Alexandra Coghlan
Bach’s Cello Suites represent a spiritual meditation — from the Nativity to the Resurrection
It’s not a theory, the cellist Steven Isserlis insists, merely an ‘instinctive reaction’ — but it’s a striking argument
‘One player on four strings, with a bow.’ That’s what Bach’s six Cello Suites boil down to, says Steven Isserlis. It sounds simple enough, until you add more than 100 editions and 200 recordings into the equation, not to mention countless books, chapters and articles all wrestling with a work Isserlis calls ‘a Bible’ for cellists. And this tussle isn’t just a lofty question of meaning or interpretation either: we’re still arguing about the actual notes. Suddenly the numbers no longer add up.
The cellist Isserlis released his award-winning account of the Cello Suites in 2007. That Hyperion disc (still quietly revelatory, whatever his self-deprecating, occasionally rueful footnotes might suggest) is both the prelude and afterword to the book that now follows. But what seems at first like an elegant extended programme note — an essay that dutifully takes in biography, context, genesis and analysis — smuggles something far more unusual along with it. It’s not a theory, Isserlis stresses, but rather an ‘instinctive reaction’ that carries all the weight of one without its burden. More of that presently.
First Isserlis does his due diligence. We hurtle through the composer’s life and career with plenty of energy (and perhaps more exclamation marks than are strictly necessary), including some spicy anecdotes about brawls and women. But it’s far from facile; this is Isserlis’s way of reminding us of Bach the man — that the veneration we feel for his music is a comparatively recent phenomenon. Whether it’s the suspicion of Bach’s ‘mediocre’ skill by the Leipzig authorities, scholarly criticism of his ‘turgid, over-intellectual’ style or the countless scores carelessly lost, leaving the Cello Suites unpublished until 1824 and unrecorded until 1936, the music is gently removed from its display case and reframed as part of the everyday fabric of life and changing fashions.

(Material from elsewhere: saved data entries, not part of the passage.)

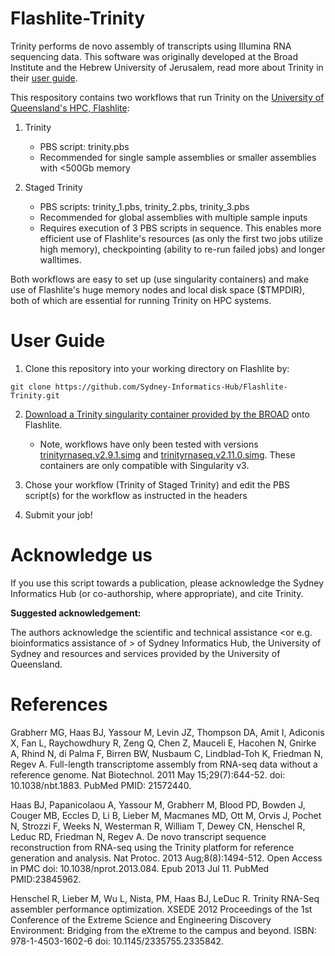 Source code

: # Flashlite-Trinity
Trinity performs de novo assembly of transcripts using Illumina RNA sequencing data. This software was originally developed at the Broad Institute and the Hebrew University of Jerusalem, read more about Trinity in their [user guide](https://github.com/trinityrnaseq/trinityrnaseq/wiki). 

This respository contains two workflows that run Trinity on the [University of Queensland's HPC, Flashlite](https://rcc.uq.edu.au/flashlite):

1. Trinity
    * PBS script: trinity.pbs
    * Recommended for single sample assemblies or smaller assemblies with <500Gb memory 
    
2. Staged Trinity
    * PBS scripts: trinity_1.pbs, trinity_2.pbs, trinity_3.pbs
    * Recommended for global assemblies with multiple sample inputs 
    * Requires execution of 3 PBS scripts in sequence. This enables more efficient use of Flashlite's resources (as only the first two jobs utilize high memory), checkpointing (ability to re-run failed jobs) and longer walltimes.

Both workflows are easy to set up (use singularity containers) and make use of Flashlite's huge memory nodes and local disk space ($TMPDIR), both of which are essential for running Trinity on HPC systems.

# User Guide

1. Clone this repository into your working directory on Flashlite by:

  `git clone https://github.com/Sydney-Informatics-Hub/Flashlite-Trinity.git`
  
2. [Download a Trinity singularity container provided by the BROAD](https://data.broadinstitute.org/Trinity/TRINITY_SINGULARITY/) onto Flashlite. 
   * Note, workflows have only been tested with versions [trinityrnaseq.v2.9.1.simg](https://data.broadinstitute.org/Trinity/TRINITY_SINGULARITY/trinityrnaseq.v2.9.0.simg) and [trinityrnaseq.v2.11.0.simg](https://data.broadinstitute.org/Trinity/TRINITY_SINGULARITY/trinityrnaseq.v2.11.0.simg). These containers are only compatible with Singularity v3.
   
3. Chose your workflow (Trinity of Staged Trinity) and edit the PBS script(s) for the workflow as instructed in the headers

4. Submit your job!

# Acknowledge us

If you use this script towards a publication, please acknowledge the Sydney Informatics Hub (or co-authorship, where appropriate), and cite Trinity.

__Suggested acknowledgement:__

The authors acknowledge the scientific and technical assistance <or e.g. bioinformatics assistance of <PERSON>> of Sydney Informatics Hub, the University of Sydney and resources and services provided by the University of Queensland.

# References

Grabherr MG, Haas BJ, Yassour M, Levin JZ, Thompson DA, Amit I, Adiconis X, Fan L, Raychowdhury R, Zeng Q, Chen Z, Mauceli E, Hacohen N, Gnirke A, Rhind N, di Palma F, Birren BW, Nusbaum C, Lindblad-Toh K, Friedman N, Regev A. Full-length transcriptome assembly from RNA-seq data without a reference genome. Nat Biotechnol. 2011 May 15;29(7):644-52. doi: 10.1038/nbt.1883. PubMed PMID: 21572440.

Haas BJ, Papanicolaou A, Yassour M, Grabherr M, Blood PD, Bowden J, Couger MB, Eccles D, Li B, Lieber M, Macmanes MD, Ott M, Orvis J, Pochet N, Strozzi F, Weeks N, Westerman R, William T, Dewey CN, Henschel R, Leduc RD, Friedman N, Regev A. De novo transcript sequence reconstruction from RNA-seq using the Trinity platform for reference generation and analysis. Nat Protoc. 2013 Aug;8(8):1494-512. Open Access in PMC doi: 10.1038/nprot.2013.084. Epub 2013 Jul 11. PubMed PMID:23845962.

Henschel R, Lieber M, Wu L, Nista, PM, Haas BJ, LeDuc R. Trinity RNA-Seq assembler performance optimization. XSEDE 2012 Proceedings of the 1st Conference of the Extreme Science and Engineering Discovery Environment: Bridging from the eXtreme to the campus and beyond. ISBN: 978-1-4503-1602-6 doi: 10.1145/2335755.2335842.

Such was the work’s casual status for so long that no autograph score survives. Instead, modern editions rely on four manuscripts — each with differences of context, priority, articulation and notes. What does the tiny difference in a slur or a fermata matter to the casual listener? Like William Carlos Williams’s red wheelbarrow, so much depends on them, as Isserlis doesn’t so much argue as demonstrate — with photographs of manuscript details giving us the clues, inviting us to turn musical detective and put them together as we choose.
Isserlis himself, however, has a broader case to make. His ‘theory-that-is-not-a-theory’ explores the meaning of pieces whose original function and application are still unclear. He proposes a narrative context for this unprecedented sequence of six Suites: together they represent a spiritual meditation, taking us from the gentle, cradle-rocking Nativity (Suite No.1), through the D minor anguish of Gethsemane (No. 2) and the musical ‘heart of darkness’ of the Crucifixion (No. 5), to the joy of the Resurrection, celebrated in the pealing bells that open No. 6.
When considered in the context of Heinrich Biber’s earlier Rosary Sonatas, the number symbolism we can trace through the works and the faith that saw Bach head each score with the words Soli Deo Gloria (Glory to God Alone), it’s an appealing case — one only intensified by the blow-by-blow analysis of each Suite that follows. The humour and humanity that Isserlis reveals in the detail of a dotted rhythm or a cadence, the architectural breadth of music whose ‘invisible bassline’ amplifies a single voice into a multitude, the emotional journey ‘through every possible region of the human heart’ that a performance of the Suites represents, all add up to a striking argument.
The Biblical comparison — both in the status of the Suites and their content — is an interesting one. Reverence creates respectful distance, prevents you getting too near. What’s so beguiling about Isserlis’s approach is that he feels the awe and does it anyway. This is a book only a performer could have written; only a cellist who has had his hands in the guts of the thing, weighing every semiquaver and stretching out the sinews of each chord and feeling their tension, could take us this close.
There’s a liberating misdirection to musician-authors. The best of them — the pianist Stephen Hough, the tenor Ian Bostridge, Isserlis himself — write as well as they perform. But because the recording or the concert will always remain the thing itself, the book the supplement, there’s a freedom to both thinking and writing. No scholar could — or would — throw out a theory taking in God, Bach, the universe and everything with such exploratory ease and concision.
And that’s the final joy: this is a short book — a pocket paperback desperate to slip its stiff boards and dustjacket. It’s not intended to be the final word, the oracle-tome on the shelf, taken down occasionally for consultation. It’s a companion book to keep close, to dog-ear and take on the train, the start of a conversation not the end of the argument. After all, as Isserlis acknowledges: ‘The truth lies within the music, not in anything outside it.’